[Raw data — start]

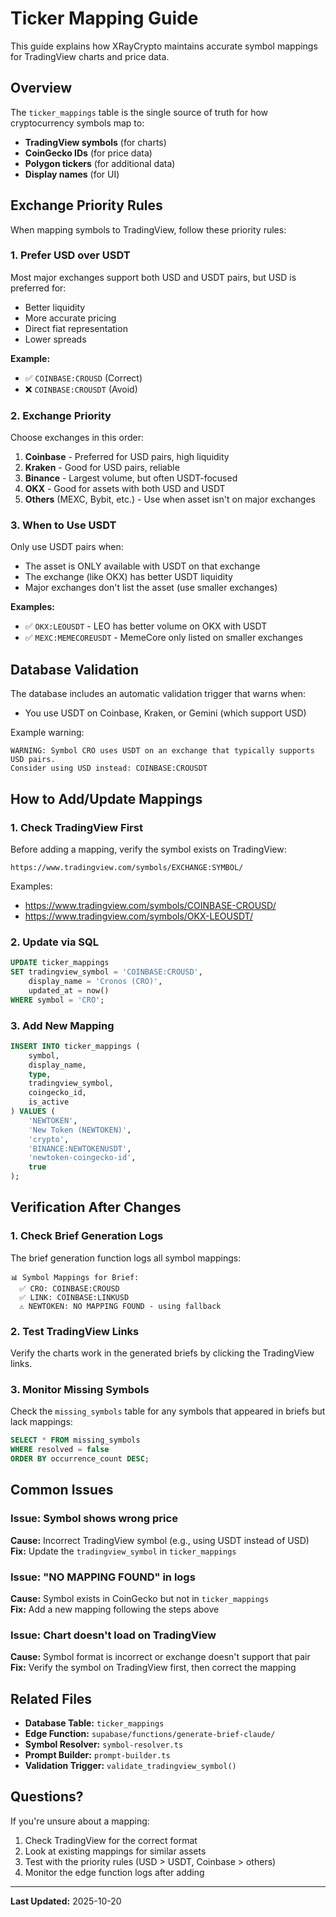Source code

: # Ticker Mapping Guide

This guide explains how XRayCrypto maintains accurate symbol mappings for TradingView charts and price data.

## Overview

The `ticker_mappings` table is the single source of truth for how cryptocurrency symbols map to:
- **TradingView symbols** (for charts)
- **CoinGecko IDs** (for price data)
- **Polygon tickers** (for additional data)
- **Display names** (for UI)

## Exchange Priority Rules

When mapping symbols to TradingView, follow these priority rules:

### 1. **Prefer USD over USDT**
Most major exchanges support both USD and USDT pairs, but USD is preferred for:
- Better liquidity
- More accurate pricing
- Direct fiat representation
- Lower spreads

**Example:**
- ✅ `COINBASE:CROUSD` (Correct)
- ❌ `COINBASE:CROUSDT` (Avoid)

### 2. **Exchange Priority**
Choose exchanges in this order:
1. **Coinbase** - Preferred for USD pairs, high liquidity
2. **Kraken** - Good for USD pairs, reliable
3. **Binance** - Largest volume, but often USDT-focused
4. **OKX** - Good for assets with both USD and USDT
5. **Others** (MEXC, Bybit, etc.) - Use when asset isn't on major exchanges

### 3. **When to Use USDT**
Only use USDT pairs when:
- The asset is ONLY available with USDT on that exchange
- The exchange (like OKX) has better USDT liquidity
- Major exchanges don't list the asset (use smaller exchanges)

**Examples:**
- ✅ `OKX:LEOUSDT` - LEO has better volume on OKX with USDT
- ✅ `MEXC:MEMECOREUSDT` - MemeCore only listed on smaller exchanges

## Database Validation

The database includes an automatic validation trigger that warns when:
- You use USDT on Coinbase, Kraken, or Gemini (which support USD)

Example warning:
```
WARNING: Symbol CRO uses USDT on an exchange that typically supports USD pairs. 
Consider using USD instead: COINBASE:CROUSDT
```

## How to Add/Update Mappings

### 1. **Check TradingView First**
Before adding a mapping, verify the symbol exists on TradingView:
```
https://www.tradingview.com/symbols/EXCHANGE:SYMBOL/
```

Examples:
- https://www.tradingview.com/symbols/COINBASE-CROUSD/
- https://www.tradingview.com/symbols/OKX-LEOUSDT/

### 2. **Update via SQL**
```sql
UPDATE ticker_mappings
SET tradingview_symbol = 'COINBASE:CROUSD',
    display_name = 'Cronos (CRO)',
    updated_at = now()
WHERE symbol = 'CRO';
```

### 3. **Add New Mapping**
```sql
INSERT INTO ticker_mappings (
    symbol,
    display_name,
    type,
    tradingview_symbol,
    coingecko_id,
    is_active
) VALUES (
    'NEWTOKEN',
    'New Token (NEWTOKEN)',
    'crypto',
    'BINANCE:NEWTOKENUSDT',
    'newtoken-coingecko-id',
    true
);
```

## Verification After Changes

### 1. **Check Brief Generation Logs**
The brief generation function logs all symbol mappings:
```
📊 Symbol Mappings for Brief:
  ✅ CRO: COINBASE:CROUSD
  ✅ LINK: COINBASE:LINKUSD
  ⚠️ NEWTOKEN: NO MAPPING FOUND - using fallback
```

### 2. **Test TradingView Links**
Verify the charts work in the generated briefs by clicking the TradingView links.

### 3. **Monitor Missing Symbols**
Check the `missing_symbols` table for any symbols that appeared in briefs but lack mappings:
```sql
SELECT * FROM missing_symbols 
WHERE resolved = false 
ORDER BY occurrence_count DESC;
```

## Common Issues

### Issue: Symbol shows wrong price
**Cause:** Incorrect TradingView symbol (e.g., using USDT instead of USD)  
**Fix:** Update the `tradingview_symbol` in `ticker_mappings`

### Issue: "NO MAPPING FOUND" in logs
**Cause:** Symbol exists in CoinGecko but not in `ticker_mappings`  
**Fix:** Add a new mapping following the steps above

### Issue: Chart doesn't load on TradingView
**Cause:** Symbol format is incorrect or exchange doesn't support that pair  
**Fix:** Verify the symbol on TradingView first, then correct the mapping

## Related Files

- **Database Table:** `ticker_mappings`
- **Edge Function:** `supabase/functions/generate-brief-claude/`
- **Symbol Resolver:** `symbol-resolver.ts`
- **Prompt Builder:** `prompt-builder.ts`
- **Validation Trigger:** `validate_tradingview_symbol()`

## Questions?

If you're unsure about a mapping:
1. Check TradingView for the correct format
2. Look at existing mappings for similar assets
3. Test with the priority rules (USD > USDT, Coinbase > others)
4. Monitor the edge function logs after adding

---

**Last Updated:** 2025-10-20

[Raw data — finish]

Problem
What lines of the material above contain "that"? Return each of them.

Written response
- The asset is ONLY available with USDT on that exchange
The database includes an automatic validation trigger that warns when:
WARNING: Symbol CRO uses USDT on an exchange that typically supports USD pairs. 
Check the `missing_symbols` table for any symbols that appeared in briefs but lack mappings:
**Cause:** Symbol format is incorrect or exchange doesn't support that pair  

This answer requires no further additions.